- Born: 1969 United States
- Died: August 2016 (aged 46–47) United States
- Other names: Zeke Mazur
- Occupation: Historian of philosophy

Academic background
- Alma mater: University of Chicago
- Thesis: The Platonizing Sethian Gnostic background of Plotinus' mysticism (2010)
- Doctoral advisor: Michael Sells, Kevin Corrigan, and John D. Turner

Academic work
- Discipline: History of philosophy History of religion
- Main interests: Neoplatonism; Gnosticism; Late antiquity;

= Alexander J. Mazur =

American scholar

Alexander J. Mazur (1969 – August 2016; also known as Zeke Mazur) was an American scholar specializing in Neoplatonism, Gnosticism, and mysticism. Mazur is noted for his work on the relationship between Neoplatonism and Gnosticism. He is the son of Barry Mazur.

==Education and career==
Mazur majored in Philosophy and Classical Studies with a minor in Religion at the University of Massachusetts at Boston, graduating summa cum laude with a B.A. in June 1999. He then attended the University of Chicago for his graduate studies, where he obtained his M.A. in May 2002 and graduated with a Ph.D. in August 2010. His doctoral thesis, The Platonizing Sethian Gnostic background of Plotinus' mysticism, was supervised by Michael Sells, Kevin Corrigan, and John D. Turner. Afterwards, he worked as a Postdoctoral Fellow at Université Laval.

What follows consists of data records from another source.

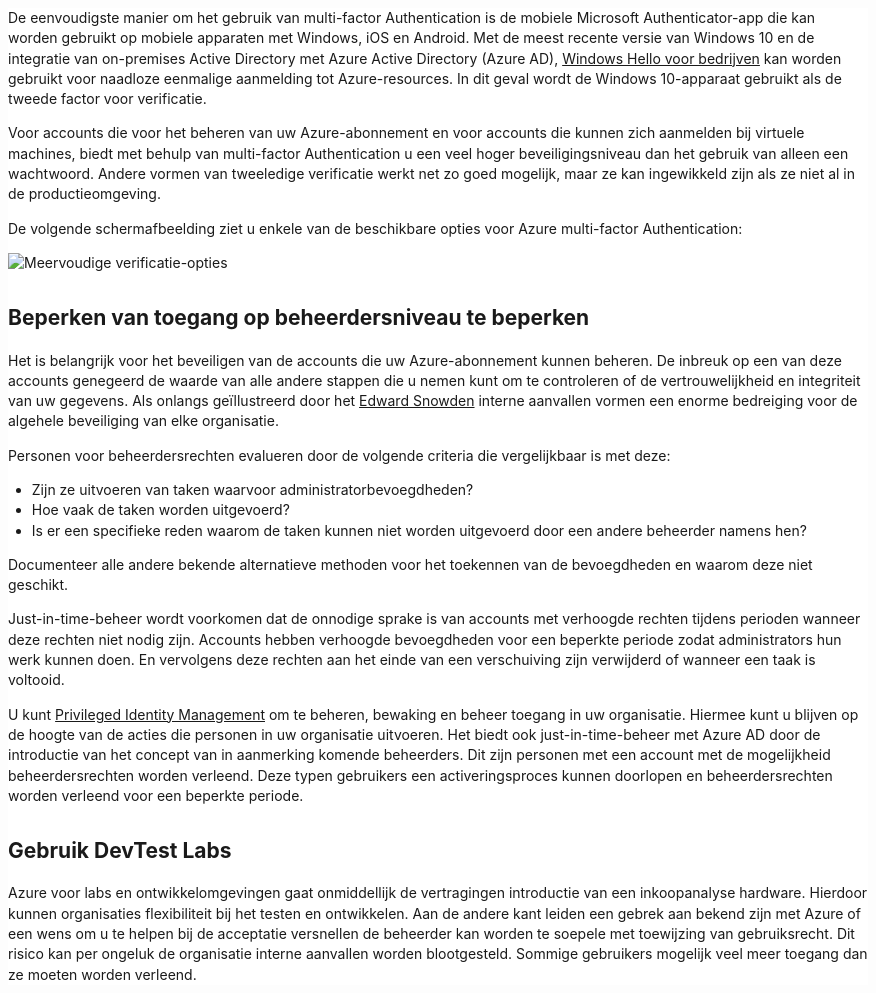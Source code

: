 De eenvoudigste manier om het gebruik van multi-factor Authentication is de mobiele Microsoft Authenticator-app die kan worden gebruikt op mobiele apparaten met Windows, iOS en Android. Met de meest recente versie van Windows 10 en de integratie van on-premises Active Directory met Azure Active Directory (Azure AD), [Windows Hello voor bedrijven](../active-directory/active-directory-azureadjoin-passport-deployment.md) kan worden gebruikt voor naadloze eenmalige aanmelding tot Azure-resources. In dit geval wordt de Windows 10-apparaat gebruikt als de tweede factor voor verificatie.

Voor accounts die voor het beheren van uw Azure-abonnement en voor accounts die kunnen zich aanmelden bij virtuele machines, biedt met behulp van multi-factor Authentication u een veel hoger beveiligingsniveau dan het gebruik van alleen een wachtwoord. Andere vormen van tweeledige verificatie werkt net zo goed mogelijk, maar ze kan ingewikkeld zijn als ze niet al in de productieomgeving.

De volgende schermafbeelding ziet u enkele van de beschikbare opties voor Azure multi-factor Authentication:

![Meervoudige verificatie-opties](./media/azure-security-iaas/mfa-options.png)

## <a name="limit-and-constrain-administrative-access"></a>Beperken van toegang op beheerdersniveau te beperken

Het is belangrijk voor het beveiligen van de accounts die uw Azure-abonnement kunnen beheren. De inbreuk op een van deze accounts genegeerd de waarde van alle andere stappen die u nemen kunt om te controleren of de vertrouwelijkheid en integriteit van uw gegevens. Als onlangs geïllustreerd door het [Edward Snowden](https://en.wikipedia.org/wiki/Edward_Snowden) interne aanvallen vormen een enorme bedreiging voor de algehele beveiliging van elke organisatie.

Personen voor beheerdersrechten evalueren door de volgende criteria die vergelijkbaar is met deze:

- Zijn ze uitvoeren van taken waarvoor administratorbevoegdheden?
- Hoe vaak de taken worden uitgevoerd?
- Is er een specifieke reden waarom de taken kunnen niet worden uitgevoerd door een andere beheerder namens hen?

Documenteer alle andere bekende alternatieve methoden voor het toekennen van de bevoegdheden en waarom deze niet geschikt.

Just-in-time-beheer wordt voorkomen dat de onnodige sprake is van accounts met verhoogde rechten tijdens perioden wanneer deze rechten niet nodig zijn. Accounts hebben verhoogde bevoegdheden voor een beperkte periode zodat administrators hun werk kunnen doen. En vervolgens deze rechten aan het einde van een verschuiving zijn verwijderd of wanneer een taak is voltooid.

U kunt [Privileged Identity Management](../active-directory/privileged-identity-management/pim-configure.md) om te beheren, bewaking en beheer toegang in uw organisatie. Hiermee kunt u blijven op de hoogte van de acties die personen in uw organisatie uitvoeren. Het biedt ook just-in-time-beheer met Azure AD door de introductie van het concept van in aanmerking komende beheerders. Dit zijn personen met een account met de mogelijkheid beheerdersrechten worden verleend. Deze typen gebruikers een activeringsproces kunnen doorlopen en beheerdersrechten worden verleend voor een beperkte periode.

## <a name="use-devtest-labs"></a>Gebruik DevTest Labs

Azure voor labs en ontwikkelomgevingen gaat onmiddellijk de vertragingen introductie van een inkoopanalyse hardware. Hierdoor kunnen organisaties flexibiliteit bij het testen en ontwikkelen. Aan de andere kant leiden een gebrek aan bekend zijn met Azure of een wens om u te helpen bij de acceptatie versnellen de beheerder kan worden te soepele met toewijzing van gebruiksrecht. Dit risico kan per ongeluk de organisatie interne aanvallen worden blootgesteld. Sommige gebruikers mogelijk veel meer toegang dan ze moeten worden verleend.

Mazur died in August 2016. His book The Platonizing Sethian background of Plotinus's mysticism was published posthumously by Brill in 2021.

==Published articles==
A selection of Mazur's published articles:

- 2013a. "The Platonizing Sethian Gnostic Interpretation of Plato's Sophist," pp. 469–493 in A. D. DeConick, G. Shaw, and J. D. Turner, eds. Practicing Gnosis: Ritual, Magic, Theurgy, and Other Ancient Literature. Essays in Honor of Birger A. Pearson. [Nag Hammadi and Manichaean Studies 85]. Leiden: Brill, 2013.
- 2013b. "‘Those Who Ascend to the Sanctuaries of the Temples': The Gnostic Context of Plotinus' First Treatise, I.6[1] On Beauty," pp. 329–368 in K. Corrigan and T. Rasimus et al., eds. Gnosticism, Platonism, and the Late Ancient World. Essays in Honour of John D. Turner. [Nag Hammadi and Manichaean Studies 82]. Leiden: Brill, 2013.
- 2013c."Traces of the Competition Between the Platonizing Sethian Gnostics and Plotinus' Circle: The Case of Zostrianos 44—46," in M. P. Marsola and L. Ferroni, eds. Estratégias anti-gnósticas nos escritos de Plotino. Atas do colóquio internacional realizado em São Paulo em 18-19 de março 2012. São Paulo: Rosari et Paulus, 2013.
- 2009. "Having Sex with the One: Erotic Mysticism in Plotinus and the Problem of Metaphor," pp. 67–83 in P. Vassilopoulou and S. R. L. Clark, eds. Late Antique Epistemology: Other Ways to Truth. Houndmills, Basingstoke: Palgrave Macmillan, 2009.
- 2008a. "Harmonius Opposition (Part I): Pythagorean Themes of Cosmogonic Mediation in the Roman Mysteries of Mithras," pp. 203–222 in Á. Szábo and P. Vargyas, eds. Cultus Deorum. Studia Religionum ad Historiam, vol 2. De Rebus Aetatis Graecorum et Romanorum. In Memoriam István Tóth. [Ókortudományi Dolgozatok nr. 2]. Pécs — Budapest: University of Pécs, 2008.
- 2008b. "Unio Intellectualis? A Response to Professor Werner Beierwaltes on Unio Magica," Dionysius 26 (2008): 193–200.
- 2005. "Plotinus' Philosophical Opposition to Gnosticism and the Axiom of Continuous Hierarchy," pp. 95–112 in J. Finamore and R. Berchman, eds. History of Platonism: Plato Redivivus. New Orleans: University Press of the South, 2005.
- 2004. "Unio Magica, Part 2: Plotinus, Theurgy, and the Question of Ritual," Dionysius 22 (2004): 29–56.
- 2003. "Unio Magica, Part 1: On the Magical Origins of Plotinus' Mysticism," Dionysius 21 (2003): 23–52.

==Co-edited volumes==
- "Gnosticism, Platonism and the late ancient world: essays in honour of John D. Turner" (2013)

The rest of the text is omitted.